PROBLEM TO WORK ON: In the records below, find the line that contains "băng hạp. Sau" and the line that contains "bèn không dám", then retype exactly those two lines and every line between them.

[Records drawn from a dataset]

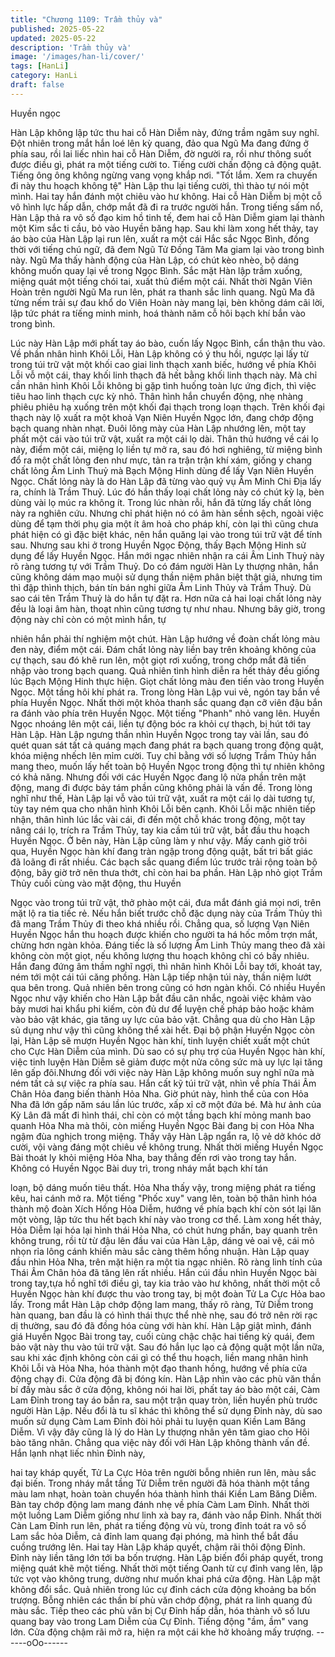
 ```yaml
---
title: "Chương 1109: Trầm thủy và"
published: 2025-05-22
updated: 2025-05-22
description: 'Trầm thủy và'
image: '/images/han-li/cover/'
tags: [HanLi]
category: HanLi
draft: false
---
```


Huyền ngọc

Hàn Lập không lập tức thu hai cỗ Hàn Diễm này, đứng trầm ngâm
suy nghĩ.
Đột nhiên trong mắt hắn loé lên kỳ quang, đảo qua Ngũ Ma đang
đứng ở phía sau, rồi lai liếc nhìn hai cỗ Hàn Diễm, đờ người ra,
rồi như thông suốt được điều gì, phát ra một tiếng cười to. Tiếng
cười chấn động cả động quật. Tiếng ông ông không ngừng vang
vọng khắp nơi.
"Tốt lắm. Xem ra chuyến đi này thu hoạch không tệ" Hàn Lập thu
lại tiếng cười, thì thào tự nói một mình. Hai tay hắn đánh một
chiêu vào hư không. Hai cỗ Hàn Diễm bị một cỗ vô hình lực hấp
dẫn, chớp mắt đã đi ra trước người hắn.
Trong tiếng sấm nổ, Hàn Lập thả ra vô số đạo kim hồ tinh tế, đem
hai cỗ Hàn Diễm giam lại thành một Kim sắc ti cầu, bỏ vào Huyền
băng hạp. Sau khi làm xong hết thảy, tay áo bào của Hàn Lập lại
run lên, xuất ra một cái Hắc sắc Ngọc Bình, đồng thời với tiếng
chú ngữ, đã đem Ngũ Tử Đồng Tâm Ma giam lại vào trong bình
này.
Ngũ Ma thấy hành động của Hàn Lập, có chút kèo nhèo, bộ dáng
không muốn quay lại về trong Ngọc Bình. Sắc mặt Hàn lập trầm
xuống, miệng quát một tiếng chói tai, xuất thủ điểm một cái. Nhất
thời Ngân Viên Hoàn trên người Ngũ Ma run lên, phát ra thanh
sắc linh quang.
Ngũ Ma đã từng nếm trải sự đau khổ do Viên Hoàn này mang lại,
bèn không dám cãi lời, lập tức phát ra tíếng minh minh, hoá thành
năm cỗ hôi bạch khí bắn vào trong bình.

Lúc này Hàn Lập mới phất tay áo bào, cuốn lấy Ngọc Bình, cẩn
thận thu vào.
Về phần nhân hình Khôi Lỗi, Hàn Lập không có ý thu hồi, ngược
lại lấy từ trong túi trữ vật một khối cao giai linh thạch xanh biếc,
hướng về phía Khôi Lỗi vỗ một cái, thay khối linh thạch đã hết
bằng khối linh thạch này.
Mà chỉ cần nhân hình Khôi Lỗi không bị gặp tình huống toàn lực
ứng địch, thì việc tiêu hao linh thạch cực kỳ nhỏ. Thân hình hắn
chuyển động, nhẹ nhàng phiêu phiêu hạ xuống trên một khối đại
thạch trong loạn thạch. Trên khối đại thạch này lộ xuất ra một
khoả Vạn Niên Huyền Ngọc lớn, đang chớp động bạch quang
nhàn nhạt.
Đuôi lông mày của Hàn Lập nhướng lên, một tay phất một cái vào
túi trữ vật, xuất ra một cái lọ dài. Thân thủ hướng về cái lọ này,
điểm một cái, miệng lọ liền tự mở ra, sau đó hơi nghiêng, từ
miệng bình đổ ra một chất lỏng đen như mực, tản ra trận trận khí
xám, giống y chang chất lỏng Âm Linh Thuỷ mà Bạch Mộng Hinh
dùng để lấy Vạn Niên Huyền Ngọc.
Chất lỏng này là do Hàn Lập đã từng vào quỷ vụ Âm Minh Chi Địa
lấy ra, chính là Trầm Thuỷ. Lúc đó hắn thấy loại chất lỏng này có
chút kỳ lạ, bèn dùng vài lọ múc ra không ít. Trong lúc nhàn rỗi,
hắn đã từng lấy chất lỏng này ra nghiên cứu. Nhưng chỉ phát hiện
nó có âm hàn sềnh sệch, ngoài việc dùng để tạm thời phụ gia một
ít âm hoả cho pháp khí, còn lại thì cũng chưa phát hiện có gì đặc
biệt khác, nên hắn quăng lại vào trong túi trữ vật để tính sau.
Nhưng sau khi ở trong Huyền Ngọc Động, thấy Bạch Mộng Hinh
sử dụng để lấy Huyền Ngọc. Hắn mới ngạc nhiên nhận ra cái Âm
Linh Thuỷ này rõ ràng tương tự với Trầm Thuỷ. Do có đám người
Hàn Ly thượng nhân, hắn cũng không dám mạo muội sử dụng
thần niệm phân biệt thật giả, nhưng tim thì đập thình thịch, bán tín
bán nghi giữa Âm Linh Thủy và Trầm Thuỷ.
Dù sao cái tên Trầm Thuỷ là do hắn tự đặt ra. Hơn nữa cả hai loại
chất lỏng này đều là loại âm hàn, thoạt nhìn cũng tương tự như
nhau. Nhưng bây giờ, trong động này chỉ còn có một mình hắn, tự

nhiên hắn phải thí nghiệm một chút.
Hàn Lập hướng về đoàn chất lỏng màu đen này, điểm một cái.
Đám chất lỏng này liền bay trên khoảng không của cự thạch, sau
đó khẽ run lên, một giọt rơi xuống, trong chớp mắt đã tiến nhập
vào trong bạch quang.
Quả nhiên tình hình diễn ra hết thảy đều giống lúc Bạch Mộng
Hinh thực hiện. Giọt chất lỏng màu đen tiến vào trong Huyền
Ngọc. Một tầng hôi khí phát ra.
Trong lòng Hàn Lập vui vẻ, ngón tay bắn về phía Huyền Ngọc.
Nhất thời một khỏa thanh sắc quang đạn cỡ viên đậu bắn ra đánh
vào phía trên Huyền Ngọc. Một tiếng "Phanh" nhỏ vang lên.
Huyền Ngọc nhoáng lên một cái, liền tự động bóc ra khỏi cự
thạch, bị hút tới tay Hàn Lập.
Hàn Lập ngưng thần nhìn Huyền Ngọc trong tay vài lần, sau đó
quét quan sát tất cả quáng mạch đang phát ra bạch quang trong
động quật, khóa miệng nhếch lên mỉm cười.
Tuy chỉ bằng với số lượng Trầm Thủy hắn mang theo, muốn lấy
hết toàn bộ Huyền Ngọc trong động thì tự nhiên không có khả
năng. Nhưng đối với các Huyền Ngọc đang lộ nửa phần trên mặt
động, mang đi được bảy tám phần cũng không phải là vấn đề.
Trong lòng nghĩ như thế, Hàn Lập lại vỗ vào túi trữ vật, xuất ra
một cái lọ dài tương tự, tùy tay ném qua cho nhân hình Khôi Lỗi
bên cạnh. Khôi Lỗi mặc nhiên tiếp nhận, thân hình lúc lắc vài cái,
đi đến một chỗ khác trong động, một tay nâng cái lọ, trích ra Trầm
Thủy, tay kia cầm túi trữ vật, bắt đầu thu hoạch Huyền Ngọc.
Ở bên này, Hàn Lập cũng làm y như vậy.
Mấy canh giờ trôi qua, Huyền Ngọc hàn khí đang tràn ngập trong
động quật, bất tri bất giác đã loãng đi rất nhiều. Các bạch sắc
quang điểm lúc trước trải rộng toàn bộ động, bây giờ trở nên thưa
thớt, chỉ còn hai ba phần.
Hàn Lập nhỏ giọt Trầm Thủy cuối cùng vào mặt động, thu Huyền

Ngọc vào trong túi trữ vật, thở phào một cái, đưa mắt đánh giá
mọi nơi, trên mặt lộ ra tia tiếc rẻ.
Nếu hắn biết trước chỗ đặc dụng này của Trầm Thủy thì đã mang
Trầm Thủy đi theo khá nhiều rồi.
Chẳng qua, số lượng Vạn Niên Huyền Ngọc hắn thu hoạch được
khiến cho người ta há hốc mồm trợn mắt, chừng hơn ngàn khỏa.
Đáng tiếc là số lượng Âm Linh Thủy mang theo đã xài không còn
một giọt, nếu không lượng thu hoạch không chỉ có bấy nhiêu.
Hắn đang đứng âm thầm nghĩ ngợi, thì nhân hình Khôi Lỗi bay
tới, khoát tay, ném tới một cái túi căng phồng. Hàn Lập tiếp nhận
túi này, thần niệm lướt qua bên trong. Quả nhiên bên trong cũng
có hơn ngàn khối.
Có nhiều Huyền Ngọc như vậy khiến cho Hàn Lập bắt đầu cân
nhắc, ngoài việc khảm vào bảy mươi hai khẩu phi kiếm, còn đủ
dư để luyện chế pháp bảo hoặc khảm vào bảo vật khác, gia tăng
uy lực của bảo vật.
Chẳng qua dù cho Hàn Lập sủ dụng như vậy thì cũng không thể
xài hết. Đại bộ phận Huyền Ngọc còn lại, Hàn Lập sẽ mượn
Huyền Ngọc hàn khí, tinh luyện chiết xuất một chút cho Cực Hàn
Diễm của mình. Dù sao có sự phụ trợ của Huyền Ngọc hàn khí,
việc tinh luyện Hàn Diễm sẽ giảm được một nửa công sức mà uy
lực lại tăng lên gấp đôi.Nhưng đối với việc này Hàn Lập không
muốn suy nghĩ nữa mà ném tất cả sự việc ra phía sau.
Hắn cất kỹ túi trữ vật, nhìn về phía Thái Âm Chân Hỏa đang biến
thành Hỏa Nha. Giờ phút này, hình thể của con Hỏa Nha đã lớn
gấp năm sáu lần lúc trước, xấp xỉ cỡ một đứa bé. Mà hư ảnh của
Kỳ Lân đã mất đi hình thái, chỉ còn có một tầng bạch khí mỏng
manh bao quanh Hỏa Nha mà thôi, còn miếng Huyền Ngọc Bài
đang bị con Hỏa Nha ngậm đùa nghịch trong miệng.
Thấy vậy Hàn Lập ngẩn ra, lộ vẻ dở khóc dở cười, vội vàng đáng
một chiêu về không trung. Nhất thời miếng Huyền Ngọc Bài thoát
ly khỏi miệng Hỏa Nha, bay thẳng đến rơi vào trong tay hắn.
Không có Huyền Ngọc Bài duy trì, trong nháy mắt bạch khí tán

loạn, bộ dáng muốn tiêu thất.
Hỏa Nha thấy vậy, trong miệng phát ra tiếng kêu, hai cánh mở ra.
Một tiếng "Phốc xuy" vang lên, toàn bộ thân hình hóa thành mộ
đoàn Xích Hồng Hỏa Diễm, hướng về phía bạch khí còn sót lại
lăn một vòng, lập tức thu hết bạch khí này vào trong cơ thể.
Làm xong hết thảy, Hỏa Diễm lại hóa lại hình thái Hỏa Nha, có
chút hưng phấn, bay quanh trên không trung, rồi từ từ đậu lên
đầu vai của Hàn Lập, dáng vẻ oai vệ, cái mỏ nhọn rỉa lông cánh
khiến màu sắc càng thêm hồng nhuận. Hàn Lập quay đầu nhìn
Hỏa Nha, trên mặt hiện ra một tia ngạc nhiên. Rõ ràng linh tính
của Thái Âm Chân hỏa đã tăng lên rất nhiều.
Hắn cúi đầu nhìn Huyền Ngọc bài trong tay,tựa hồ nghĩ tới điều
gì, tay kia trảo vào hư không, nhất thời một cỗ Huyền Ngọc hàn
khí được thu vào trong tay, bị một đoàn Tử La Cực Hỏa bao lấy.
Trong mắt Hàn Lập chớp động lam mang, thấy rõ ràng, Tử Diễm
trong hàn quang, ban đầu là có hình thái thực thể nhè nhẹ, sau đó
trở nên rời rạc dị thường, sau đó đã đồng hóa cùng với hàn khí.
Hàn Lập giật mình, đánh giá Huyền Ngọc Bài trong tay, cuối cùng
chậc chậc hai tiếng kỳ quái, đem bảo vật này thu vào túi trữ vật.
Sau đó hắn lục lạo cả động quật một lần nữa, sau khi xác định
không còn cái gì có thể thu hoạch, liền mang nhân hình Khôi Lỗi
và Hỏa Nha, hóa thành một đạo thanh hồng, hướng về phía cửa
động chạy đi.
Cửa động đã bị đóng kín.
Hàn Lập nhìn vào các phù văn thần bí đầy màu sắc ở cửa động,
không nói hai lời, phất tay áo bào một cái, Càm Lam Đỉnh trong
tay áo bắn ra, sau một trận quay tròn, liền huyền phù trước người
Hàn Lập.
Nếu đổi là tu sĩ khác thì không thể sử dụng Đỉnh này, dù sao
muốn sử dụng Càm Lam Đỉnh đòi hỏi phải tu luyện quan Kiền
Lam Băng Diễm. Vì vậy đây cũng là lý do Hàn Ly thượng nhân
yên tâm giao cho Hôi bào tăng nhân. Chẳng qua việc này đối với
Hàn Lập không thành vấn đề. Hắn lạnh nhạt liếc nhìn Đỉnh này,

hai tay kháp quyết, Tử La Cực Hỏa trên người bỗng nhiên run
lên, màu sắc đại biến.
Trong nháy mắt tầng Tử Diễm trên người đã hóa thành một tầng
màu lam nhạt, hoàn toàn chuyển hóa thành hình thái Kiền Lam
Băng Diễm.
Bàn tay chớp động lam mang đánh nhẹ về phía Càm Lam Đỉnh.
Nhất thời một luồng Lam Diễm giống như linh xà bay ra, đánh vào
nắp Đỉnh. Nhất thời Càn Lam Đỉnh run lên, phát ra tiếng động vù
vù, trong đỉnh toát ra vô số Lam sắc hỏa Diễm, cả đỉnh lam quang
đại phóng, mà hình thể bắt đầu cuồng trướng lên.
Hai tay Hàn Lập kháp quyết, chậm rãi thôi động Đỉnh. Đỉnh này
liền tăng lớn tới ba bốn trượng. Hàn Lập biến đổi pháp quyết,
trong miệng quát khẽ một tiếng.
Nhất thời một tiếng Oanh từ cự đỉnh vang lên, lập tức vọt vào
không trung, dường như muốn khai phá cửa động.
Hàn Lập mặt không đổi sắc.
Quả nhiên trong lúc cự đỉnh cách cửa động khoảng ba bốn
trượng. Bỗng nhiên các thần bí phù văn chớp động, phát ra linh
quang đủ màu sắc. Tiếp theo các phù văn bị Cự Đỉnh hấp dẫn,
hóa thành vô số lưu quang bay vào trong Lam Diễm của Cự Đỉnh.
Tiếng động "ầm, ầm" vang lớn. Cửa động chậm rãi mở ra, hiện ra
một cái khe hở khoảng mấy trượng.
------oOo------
...
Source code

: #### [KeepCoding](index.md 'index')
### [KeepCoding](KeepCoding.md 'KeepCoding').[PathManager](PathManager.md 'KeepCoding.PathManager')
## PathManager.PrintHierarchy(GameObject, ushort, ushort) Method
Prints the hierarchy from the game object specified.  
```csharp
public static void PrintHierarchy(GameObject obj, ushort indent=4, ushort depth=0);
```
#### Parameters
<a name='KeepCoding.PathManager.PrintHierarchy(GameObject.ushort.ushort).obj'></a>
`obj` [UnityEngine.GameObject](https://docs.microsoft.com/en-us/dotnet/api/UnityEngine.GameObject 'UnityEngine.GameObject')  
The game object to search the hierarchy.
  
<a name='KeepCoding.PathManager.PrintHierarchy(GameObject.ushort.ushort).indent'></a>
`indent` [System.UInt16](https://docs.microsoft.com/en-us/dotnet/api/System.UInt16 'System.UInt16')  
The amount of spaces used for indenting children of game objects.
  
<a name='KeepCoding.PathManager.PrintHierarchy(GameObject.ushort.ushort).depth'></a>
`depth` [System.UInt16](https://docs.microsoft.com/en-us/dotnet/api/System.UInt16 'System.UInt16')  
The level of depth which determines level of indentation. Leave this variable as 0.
...
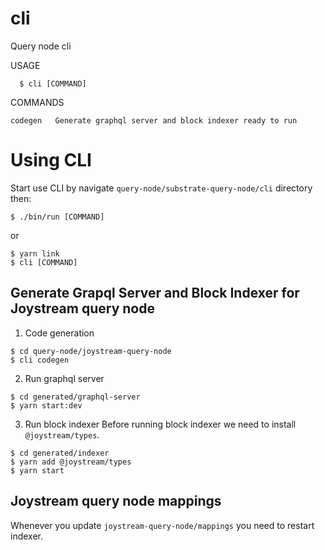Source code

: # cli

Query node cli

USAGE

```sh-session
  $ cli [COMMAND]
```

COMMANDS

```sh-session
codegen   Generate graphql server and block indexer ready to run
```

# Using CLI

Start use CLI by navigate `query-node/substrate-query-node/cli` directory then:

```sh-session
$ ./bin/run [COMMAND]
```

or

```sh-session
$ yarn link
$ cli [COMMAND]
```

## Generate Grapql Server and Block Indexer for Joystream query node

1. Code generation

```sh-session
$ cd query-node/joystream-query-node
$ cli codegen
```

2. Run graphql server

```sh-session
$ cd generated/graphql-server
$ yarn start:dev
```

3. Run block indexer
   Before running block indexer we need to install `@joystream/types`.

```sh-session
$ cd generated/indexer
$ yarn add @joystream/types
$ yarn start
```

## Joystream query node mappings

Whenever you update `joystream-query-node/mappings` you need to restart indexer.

EXPECTED ANSWER:
băng hạp. Sau khi làm xong hết thảy, tay áo bào của Hàn Lập lại
run lên, xuất ra một cái Hắc sắc Ngọc Bình, đồng thời với tiếng
chú ngữ, đã đem Ngũ Tử Đồng Tâm Ma giam lại vào trong bình
này.
Ngũ Ma thấy hành động của Hàn Lập, có chút kèo nhèo, bộ dáng
không muốn quay lại về trong Ngọc Bình. Sắc mặt Hàn lập trầm
xuống, miệng quát một tiếng chói tai, xuất thủ điểm một cái. Nhất
thời Ngân Viên Hoàn trên người Ngũ Ma run lên, phát ra thanh
sắc linh quang.
Ngũ Ma đã từng nếm trải sự đau khổ do Viên Hoàn này mang lại,
bèn không dám cãi lời, lập tức phát ra tíếng minh minh, hoá thành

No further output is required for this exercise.